You had originally tagged this C++, but it would appear to be a C program. C will automatically provide an implicit declaration for a function if there is no prototype in scope (such as due to the omission of #include <stdio.h>). The implicit declaration would be:

int printf(); 

Meaning that printf is a function that returns an int and can take any number of arguments. This prototype happened to work for your call. You should #include <stdio.h>

Finally, I should add that the current C standard (ISO/IEC 9899:1999 or colloquially "C99") does not allow implicit declarations, and this program would not conform. Implicit declarations were removed. I believe your compiler does not support C99. C++ also requires correct prototypes and does not do implicit declarations.

Answer 2

In strict compliance mode (that means "in theory"), you invoke undefined behaviour (which is bad) when you call a function that takes a variable number of arguments without a prototype declaration of the function in scope. That means that the compiler is allowed to do anything it likes with a program that uses printf() without the prototype from #include <stdio.h> or an equivalent declaration. "Anything it likes" includes working correctly as one of the options; that seems to be the option chosen by your example.

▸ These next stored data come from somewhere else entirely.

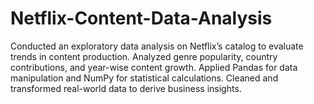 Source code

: # Netflix-Content-Data-Analysis
Conducted an exploratory data analysis on Netflix’s catalog to evaluate trends in content production. Analyzed genre popularity, country contributions, and year-wise content growth. Applied Pandas for data manipulation and NumPy for statistical calculations. Cleaned and transformed real-world data to derive business insights.
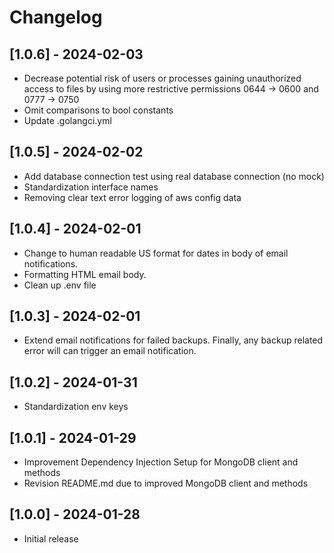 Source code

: # Changelog

## [1.0.6] - 2024-02-03

-   Decrease potential risk of users or processes gaining unauthorized access to files by using more restrictive permissions 0644 -> 0600 and 0777 -> 0750
-   Omit comparisons to bool constants
-   Update .golangci.yml

## [1.0.5] - 2024-02-02

-   Add database connection test using real database connection (no mock)
-   Standardization interface names
-   Removing clear text error logging of aws config data

## [1.0.4] - 2024-02-01

-   Change to human readable US format for dates in body of email notifications.
-   Formatting HTML email body.
-   Clean up .env file

## [1.0.3] - 2024-02-01

-   Extend email notifications for failed backups. Finally, any backup related error will can trigger an email notification.

## [1.0.2] - 2024-01-31

-   Standardization env keys

## [1.0.1] - 2024-01-29

-   Improvement Dependency Injection Setup for MongoDB client and methods
-   Revision README.md due to improved MongoDB client and methods


## [1.0.0] - 2024-01-28

-   Initial release
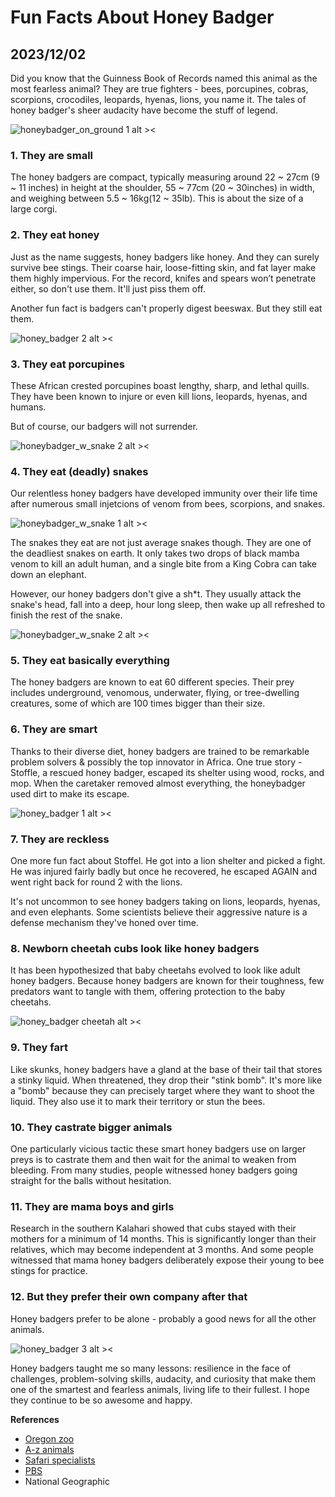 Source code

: # Fun Facts About Honey Badger
## 2023/12/02

Did you know that the Guinness Book of Records named this animal as the most fearless animal? They are true fighters - bees, porcupines, cobras, scorpions, crocodiles, leopards, hyenas, lions, you name it. The tales of honey badger's sheer audacity have become the stuff of legend.

![honeybadger_on_ground 1 alt ><](https://b2177947.smushcdn.com/2177947/wp-content/uploads//Amapa.png?lossy=1&strip=1&webp=1)

### 1. They are small

The honey badgers are compact, typically measuring around 22 ~ 27cm (9 ~ 11 inches) in height at the shoulder, 55 ~ 77cm (20 ~ 30inches) in width, and weighing between 5.5 ~ 16kg(12 ~ 35lb). This is about the size of a large corgi.

### 2. They eat honey

Just as the name suggests, honey badgers like honey. And they can surely survive bee stings. Their coarse hair, loose-fitting skin, and fat layer make them highly impervious. For the record, knifes and spears won’t penetrate either, so don't use them. It'll just piss them off.

Another fun fact is badgers can't properly digest beeswax. But they still eat them.

![honey_badger 2 alt ><](https://github.com/jinnycho/jinnycho.github.io/blob/main/src/assets/photos/honeybadger3.png?raw=true)

### 3. They eat porcupines
These African crested porcupines boast lengthy, sharp, and lethal quills. They have been known to injure or even kill lions, leopards, hyenas, and humans.

But of course, our badgers will not surrender. 

![honeybadger_w_snake 2 alt ><](https://github.com/jinnycho/jinnycho.github.io/blob/main/src/assets/photos/honeybadger2.png?raw=true)

### 4. They eat (deadly) snakes

Our relentless honey badgers have developed immunity over their life time after numerous small injetcions of venom from bees, scorpions, and snakes.

![honeybadger_w_snake 1 alt ><](https://cdn.jwplayer.com/v2/media/CpXdNWGV/poster.jpg?width=480)

The snakes they eat are not just average snakes though. They are one of the deadliest snakes on earth. It only takes two drops of black mamba venom to kill an adult human, and a single bite from a King Cobra can take down an elephant.

However, our honey badgers don't give a sh*t. They usually attack the snake's head, fall into a deep, hour long sleep, then wake up all refreshed to finish the rest of the snake.

![honeybadger_w_snake 2 alt ><](https://github.com/jinnycho/jinnycho.github.io/blob/main/src/assets/photos/honeybadger4.gif?raw=true)

### 5. They eat basically everything
The honey badgers are known to eat 60 different species. Their prey includes underground, venomous, underwater, flying, or tree-dwelling creatures, some of which are 100 times bigger than their size.

### 6. They are smart
Thanks to their diverse diet, honey badgers are trained to be remarkable problem solvers & possibly the top innovator in Africa. One true story - Stoffle, a rescued honey badger, escaped its shelter using wood, rocks, and mop. When the caretaker removed almost everything, the honeybadger used dirt to make its escape.

![honey_badger 1 alt ><](https://github.com/jinnycho/jinnycho.github.io/blob/main/src/assets/photos/honeybadger1.gif?raw=true)

### 7. They are reckless
One more fun fact about Stoffel. He got into a lion shelter and picked a fight. He was injured fairly badly but once he recovered, he escaped AGAIN and went right back for round 2 with the lions.

It's not uncommon to see honey badgers taking on lions, leopards, hyenas, and even elephants. Some scientists believe their aggressive nature is a defense mechanism they've honed over time.

### 8. Newborn cheetah cubs look like honey badgers
It has been hypothesized that baby cheetahs evolved to look like adult honey badgers. Because honey badgers are known for their toughness, few predators want to tangle with them, offering protection to the baby cheetahs.

![honey_badger cheetah alt ><](https://www.researchgate.net/profile/John-Oconnor-18/publication/332180393/figure/fig7/AS:743627844235270@1554306102333/Example-of-the-hypothesised-Batesian-mimicry-observed-between-the-honey-badger.jpg)

### 9. They fart
Like skunks, honey badgers have a gland at the base of their tail that stores a stinky liquid. When threatened, they drop their "stink bomb". It's more like a "bomb" because they can precisely target where they want to shoot the liquid. They also use it to mark their territory or stun the bees.

### 10. They castrate bigger animals
One particularly vicious tactic these smart honey badgers use on larger preys is to castrate them and then wait for the animal to weaken from bleeding. From many studies, people witnessed honey badgers going straight for the balls without hesitation.

### 11. They are mama boys and girls
Research in the southern Kalahari showed that cubs stayed with their mothers for a minimum of 14 months. This is significantly longer than their relatives, which may become independent at 3 months. And some people witnessed that mama honey badgers deliberately expose their young to bee stings for practice.

### 12. But they prefer their own company after that
Honey badgers prefer to be alone - probably a good news for all the other animals.

![honey_badger 3 alt ><](https://media.giphy.com/media/f8k6R32qjJGV2/giphy-downsized.gif)

Honey badgers taught me so many lessons: resilience in the face of challenges, problem-solving skills, audacity, and curiosity that make them one of the smartest and fearless animals, living life to their fullest. I hope they continue to be so awesome and happy.

**References**
- [Oregon zoo](https://www.oregonzoo.org/animals/african-crested-porcupine#:~:text=The%20tips%20of%20its%20quills,%2C%20hyenas%2C%20and%20even%20humans.)
- [A-z animals](https://a-z-animals.com/blog/these-honey-badgers-are-basically-genius-safe-crackers/)
- [Safari specialists](https://www.safarispecialists.net/news/men-scared-honey-badgers/)
- [PBS](https://www.pbs.org/video/nature-honey-badgers-masters-mayhem/)
- National Geographic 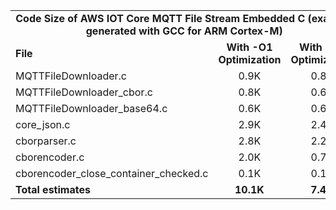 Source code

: <table>
    <tr>
        <td colspan="3"><center><b>Code Size of AWS IOT Core MQTT File Stream Embedded C (example generated with GCC for ARM Cortex-M)</b></center></td>
    </tr>
    <tr>
        <td><b>File</b></td>
        <td><b><center>With -O1 Optimization</center></b></td>
        <td><b><center>With -Os Optimization</center></b></td>
    </tr>
    <tr>
        <td>MQTTFileDownloader.c</td>
        <td><center>0.9K</center></td>
        <td><center>0.8K</center></td>
    </tr>
    <tr>
        <td>MQTTFileDownloader_cbor.c</td>
        <td><center>0.8K</center></td>
        <td><center>0.6K</center></td>
    </tr>
    <tr>
        <td>MQTTFileDownloader_base64.c</td>
        <td><center>0.6K</center></td>
        <td><center>0.6K</center></td>
    </tr>
    <tr>
        <td>core_json.c</td>
        <td><center>2.9K</center></td>
        <td><center>2.4K</center></td>
    </tr>
    <tr>
        <td>cborparser.c</td>
        <td><center>2.8K</center></td>
        <td><center>2.2K</center></td>
    </tr>
    <tr>
        <td>cborencoder.c</td>
        <td><center>2.0K</center></td>
        <td><center>0.7K</center></td>
    </tr>
    <tr>
        <td>cborencoder_close_container_checked.c</td>
        <td><center>0.1K</center></td>
        <td><center>0.1K</center></td>
    </tr>
    <tr>
        <td><b>Total estimates</b></td>
        <td><b><center>10.1K</center></b></td>
        <td><b><center>7.4K</center></b></td>
    </tr>
</table>
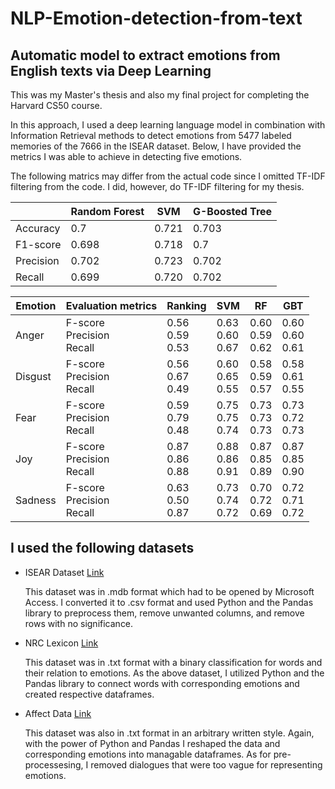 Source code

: # NLP-Emotion-detection-from-text
## Automatic model to extract emotions from English texts via Deep Learning
This was my Master's thesis and also my final project for completing the Harvard CS50 course. 

In this approach, I used a deep learning language model in combination with Information Retrieval methods to detect emotions from 5477 labeled memories of the 7666 in the ISEAR dataset. Below, I have provided the metrics I was able to achieve in detecting five emotions.

The following matrics may differ from the actual code since I omitted TF-IDF filtering from the code. I did, however, do TF-IDF filtering for my thesis.

|           | Random Forest | SVM   | G-Boosted Tree |
|-----------|---------------|-------|----------------|
| Accuracy  | 0.7           | 0.721 | 0.703          |
| F1-score  | 0.698         | 0.718 | 0.7            |
| Precision | 0.702         | 0.723 | 0.702          |
| Recall    | 0.699         | 0.720 | 0.702          |


|     Emotion    |     Evaluation metrics                  |     Ranking                   | SVM                           | RF                            | GBT                           |
|----------------|-----------------------------------------|-------------------------------|-------------------------------|-------------------------------|-------------------------------|
|     Anger      |     F-score     <br>Precision     <br>Recall    |     0.56     <br>0.59     <br>0.53    |     0.63     <br>0.60     <br>0.67    |     0.60     <br>0.59     <br>0.62    |     0.60     <br>0.60     <br>0.61    |
|     Disgust    |     F-score     <br>Precision     <br>Recall    |     0.56     <br>0.67     <br>0.49    |     0.60     <br>0.65     <br>0.55    |     0.58     <br>0.59     <br>0.57    |     0.58     <br>0.61     <br>0.55    |
|     Fear       |     F-score     <br>Precision     <br>Recall    |     0.59     <br>0.79     <br>0.48    |     0.75     <br>0.75     <br>0.74    |     0.73     <br>0.73     <br>0.73    |     0.73     <br>0.72     <br>0.73    |
|     Joy        |     F-score     <br>Precision     <br>Recall    |     0.87     <br>0.86     <br>0.88    |     0.88     <br>0.86     <br>0.91    |     0.87     <br>0.85     <br>0.89    |     0.87     <br>0.85     <br>0.90    |
|     Sadness    |     F-score     <br>Precision     <br>Recall    |     0.63     <br>0.50     <br>0.87    |     0.73     <br>0.74     <br>0.72    |     0.70     <br>0.72     <br>0.69    |     0.72     <br>0.71     <br>0.72    |

## I used the following datasets 
* ISEAR Dataset [Link](https://www.unige.ch/cisa/research/materials-and-online-research/research-material/)

  This dataset was in .mdb format which had to be opened by Microsoft Access. I converted it to .csv format and used Python and the Pandas library to preprocess them, remove unwanted columns, and remove rows with no significance.
* NRC Lexicon [Link](https://saifmohammad.com/WebPages/NRC-Emotion-Lexicon.htm)

  This dataset was in .txt format with a binary classification for words and their relation to emotions. As the above dataset, I utilized Python and the Pandas library to connect words with corresponding emotions and created respective dataframes.
* Affect Data [Link](http://people.rc.rit.edu/~coagla/affectdata/index.html)

  This dataset was also in .txt format in an arbitrary written style. Again, with the power of Python and Pandas I reshaped the data and corresponding emotions into managable dataframes. As for pre-processesing, I removed dialogues that were too vague for representing emotions. 
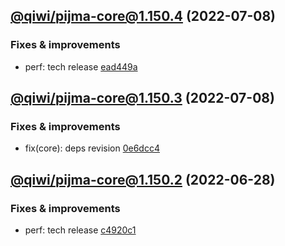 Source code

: ## [@qiwi/pijma-core@1.150.4](https://github.com/qiwi/pijma/compare/2022.7.8-qiwi.pijma-core.1.150.3-f0...2022.7.8-qiwi.pijma-core.1.150.4-f0) (2022-07-08)

### Fixes & improvements
* perf: tech release [ead449a](https://github.com/qiwi/pijma/commit/ead449ad732211d6b10e0468342e09d03135bd06)

## [@qiwi/pijma-core@1.150.3](https://github.com/qiwi/pijma/compare/2022.6.28-qiwi.pijma-core.1.150.2-f0...2022.7.8-qiwi.pijma-core.1.150.3-f0) (2022-07-08)

### Fixes & improvements
* fix(core): deps revision [0e6dcc4](https://github.com/qiwi/pijma/commit/0e6dcc47b00617d1aafdc28e75785544cad3bee7)

## [@qiwi/pijma-core@1.150.2](https://github.com/qiwi/pijma/compare/2022.6.26-qiwi.pijma-core.1.150.1-f0...2022.6.28-qiwi.pijma-core.1.150.2-f0) (2022-06-28)

### Fixes & improvements
* perf: tech release [c4920c1](https://github.com/qiwi/pijma/commit/c4920c14d059ee82e554dcffcd01f0227cc0587d)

In practice, the code will work OK with most practical compilers even without the formal declaration of the printf() function.

As was pointed out by qrdl, the function was found because the C compiler links with the C library.

Note that Chris Young's comment about C99 and 'implicit int' is accurate, but the rule about 'variable arguments functions must have a prototype in scope' applies to both C89 and C99. Most compilers do not work in a strict C99 compatibility mode by default because there is too much code that would not compile like that.

Chris Young commented:

To clarify, my comment was on C99 removing implicit declarations. By saying "implicit int", I think you are referring to the C89 feature of allowing declarations such as foo(void); to mean int foo(void);, something C99 also removed.

Chris is, of course, correct. There were two 'implicit declaration' features removed from the C99 standard. The foreword to the standard lists them as:

• remove implicit int
• remove implicit function declaration

I was not thinking (and hence not writing) clearly enough. Nevertheless, both C89 and C99 require a prototype in scope for functions that take a variable number of arguments.

To illustrate:

extern int pqr(); int main(void) {     int i = pqr(1, 3);     return i; } 

Without the first line, this is a correct C89 fragment with an implicit declaration of the function pqr() as a function that returns an integer (with unspecified arguments). If the first line is replaced by extern pqr();, then this is a correct C89 fragment with an explicit declaration of pqr() as a function that returns an integer (with unspecified arguments), but the return type is 'implicit int'. As written, the function is explicitly declared and has an explicit int return type - but it still has unspecified arguments. I believe that is valid C99 - albeit not wholly desirable. Certainly, GCC (3.4.4) accepts it with the options '-std=c99 -pedantic". Ideally, the function declaration should include the full prototype. (And, if pqr() were defined with ellipsis, that prototype would be required in theory!)